Records drawn from a dataset
◆ ◆ ◆

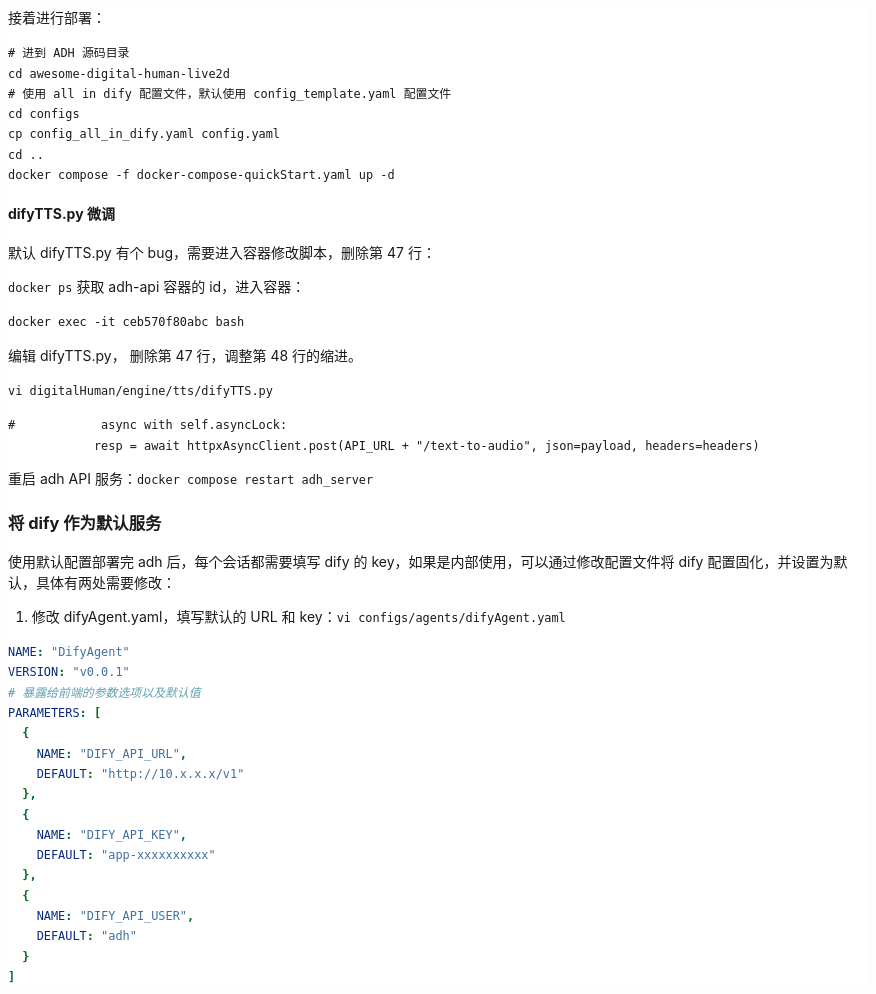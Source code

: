 接着进行部署：

```shell
# 进到 ADH 源码目录
cd awesome-digital-human-live2d
# 使用 all in dify 配置文件，默认使用 config_template.yaml 配置文件
cd configs
cp config_all_in_dify.yaml config.yaml
cd ..
docker compose -f docker-compose-quickStart.yaml up -d
```



#### difyTTS.py 微调

默认 difyTTS.py 有个 bug，需要进入容器修改脚本，删除第 47 行：

`docker ps` 获取 adh-api 容器的 id，进入容器：

```
docker exec -it ceb570f80abc bash
```

编辑 difyTTS.py， 删除第 47 行，调整第 48 行的缩进。

`vi digitalHuman/engine/tts/difyTTS.py`

```shell
#            async with self.asyncLock:
            resp = await httpxAsyncClient.post(API_URL + "/text-to-audio", json=payload, headers=headers)
```

重启 adh API 服务：`docker compose restart adh_server`

### 将 dify 作为默认服务

使用默认配置部署完 adh 后，每个会话都需要填写 dify 的 key，如果是内部使用，可以通过修改配置文件将 dify 配置固化，并设置为默认，具体有两处需要修改：

1. 修改 difyAgent.yaml，填写默认的 URL 和 key：`vi configs/agents/difyAgent.yaml` 

```yaml
NAME: "DifyAgent"
VERSION: "v0.0.1"
# 暴露给前端的参数选项以及默认值
PARAMETERS: [
  {
    NAME: "DIFY_API_URL",
    DEFAULT: "http://10.x.x.x/v1"
  },
  {
    NAME: "DIFY_API_KEY",
    DEFAULT: "app-xxxxxxxxxx"
  },
  {
    NAME: "DIFY_API_USER",
    DEFAULT: "adh"
  }
]
```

◆ ◆ ◆

Among the records, find every line with the word "difyTTS" and copy it.

#### difyTTS.py 微调
默认 difyTTS.py 有个 bug，需要进入容器修改脚本，删除第 47 行：
编辑 difyTTS.py， 删除第 47 行，调整第 48 行的缩进。
`vi digitalHuman/engine/tts/difyTTS.py`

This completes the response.